The big choice that Cindy makes in this novel, the one with the most dire consequences, is one that hurt me. Reading it, as I saw and felt it coming, my throat got tight, my breath grew rapid and coarse, I was screaming in my head. I put it down for a while. That reaction (I’m romantic and prone to dramatics so forgive ME) is what carries the book. I have so much empathy for Cindy but watching her do the things she does pisses me off. Reading her rationale in the aftermath is almost infuriating because I’ve said similar things to myself when I have made decisions that hurt other people. I just can’t stress enough how beautiful and real this novel is. To illicit such a response from me that I feel betrayed by it’s protagonist. That’s damn good writing.
This choice brings me back to emptiness and the drastic things we do to survive. Cindy survived by being Jude. Others, like Bernadette, turn to drinking until there is barely a human left to inhabit. Alistair, Jude’s father, leverages his money into power, offering up a $50,000 reward for Jude’s safe return. Would that amount of money make any of the people of Greene County look harder? No. Cindy chooses to become Jude to avoid facing the more daunting choice of telling the truth about her pain. To become a different person seems an extreme decision but for a 14 year old without the support or language to face her truth, it may have been the easiest thing to do.
The novel closes with what might be some of my favorite lines ever written:
“I do not care to stand in the doorway of myself, making a list of punishments. I’m the kind who can only see the road ahead so far. I’m the kind that has to get empty somehow. I tried all the other ways. The only one that wouldn’t kill me was taking care of friends and wildlife. I’m no martyr, I promise. No savior, no hero, no saint— I eat too many figs to qualify, I’m afraid. Neither do I think some tally will be balanced. I’m not sure I can be forgiven in full.”

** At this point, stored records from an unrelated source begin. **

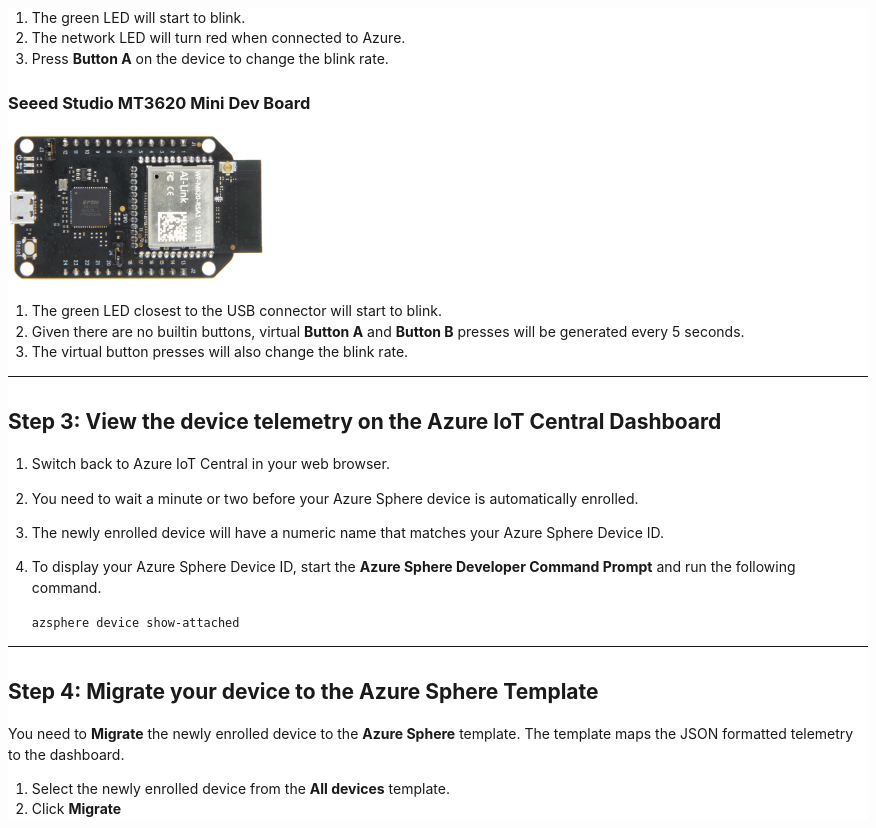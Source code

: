 1. The green LED will start to blink.
2. The network LED will turn red when connected to Azure.
3. Press **Button A** on the device to change the blink rate.

### Seeed Studio MT3620 Mini Dev Board

![](resources/seeed-studio-azure-sphere-mini.png)

1. The green LED closest to the USB connector will start to blink.
2. Given there are no builtin buttons, virtual **Button A** and **Button B** presses will be generated every 5 seconds.
3. The virtual button presses will also change the blink rate.

---

## Step 3: View the device telemetry on the Azure IoT Central Dashboard

1. Switch back to Azure IoT Central in your web browser.
2. You need to wait a minute or two before your Azure Sphere device is automatically enrolled.
3. The newly enrolled device will have a numeric name that matches your Azure Sphere Device ID.
4. To display your Azure Sphere Device ID, start the **Azure Sphere Developer Command Prompt** and run the following command.

    ```bash
    azsphere device show-attached
    ```

---

## Step 4: Migrate your device to the Azure Sphere Template

You need to **Migrate** the newly enrolled device to the **Azure Sphere** template. The template maps the JSON formatted telemetry to the dashboard.

1. Select the newly enrolled device from the **All devices** template.
2. Click **Migrate**
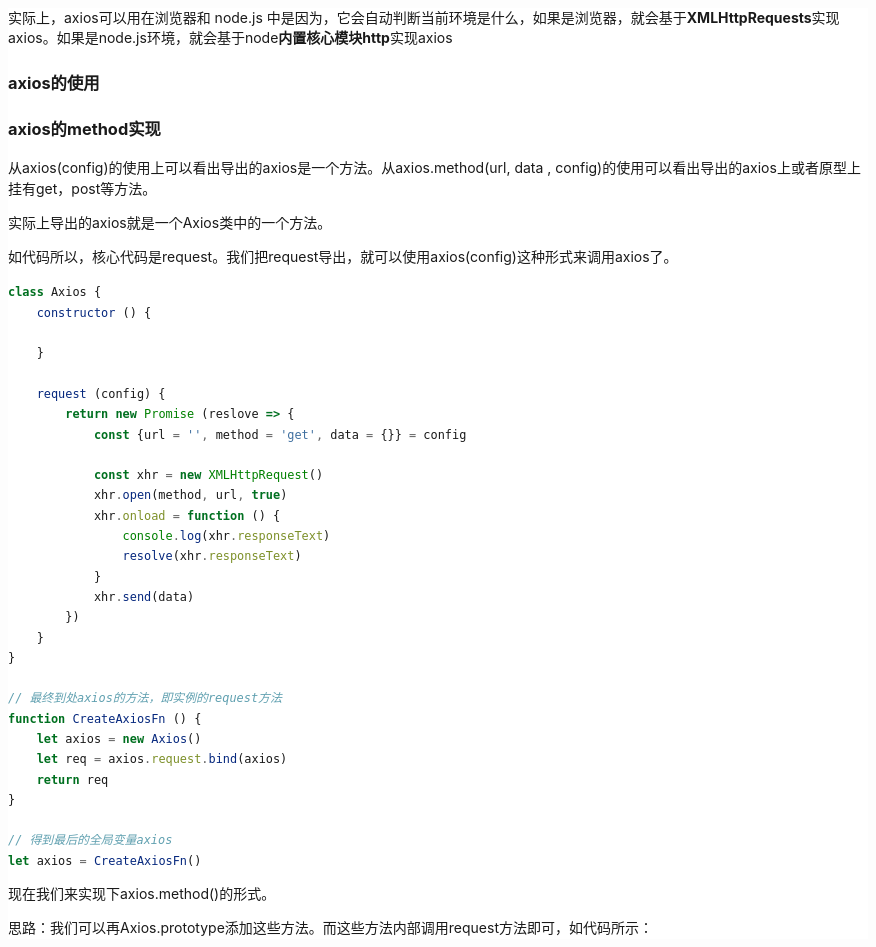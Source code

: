 实际上，axios可以用在浏览器和 node.js 中是因为，它会自动判断当前环境是什么，如果是浏览器，就会基于**XMLHttpRequests**实现axios。如果是node.js环境，就会基于node**内置核心模块http**实现axios



### axios的使用



### axios的method实现

从axios(config)的使用上可以看出导出的axios是一个方法。从axios.method(url, data , config)的使用可以看出导出的axios上或者原型上挂有get，post等方法。

实际上导出的axios就是一个Axios类中的一个方法。

如代码所以，核心代码是request。我们把request导出，就可以使用axios(config)这种形式来调用axios了。


```javascript
class Axios {
    constructor () {
        
    }
    
    request (config) {
        return new Promise (reslove => {
            const {url = '', method = 'get', data = {}} = config
            
            const xhr = new XMLHttpRequest()
            xhr.open(method, url, true)
            xhr.onload = function () {
                console.log(xhr.responseText)
                resolve(xhr.responseText)
            }
            xhr.send(data)
        })
    }
}

// 最终到处axios的方法，即实例的request方法
function CreateAxiosFn () {
    let axios = new Axios()
    let req = axios.request.bind(axios)
    return req
}

// 得到最后的全局变量axios
let axios = CreateAxiosFn()
```



现在我们来实现下axios.method()的形式。

思路：我们可以再Axios.prototype添加这些方法。而这些方法内部调用request方法即可，如代码所示：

This is the part where i really cried cried. Books just have a way of getting me. I knew I was gonna cry but I read that and thought “oop here it comes!” Cindy’s final choice is to move on, to forgive herself, even if not in full. In this small moment there is so much growth, and still pain, still a yearning for emptiness, but a happiness in-spite. I think most of us have to get empty sometimes, we’ve all disappeared in our own ways. Cindy understands this about herself but doesn’t make any grand promises about changing. What she does, what we all can do, is little things. Clearing a snowy driveway, apologizing, birthing some baby goats. No one leaves a star, as they say.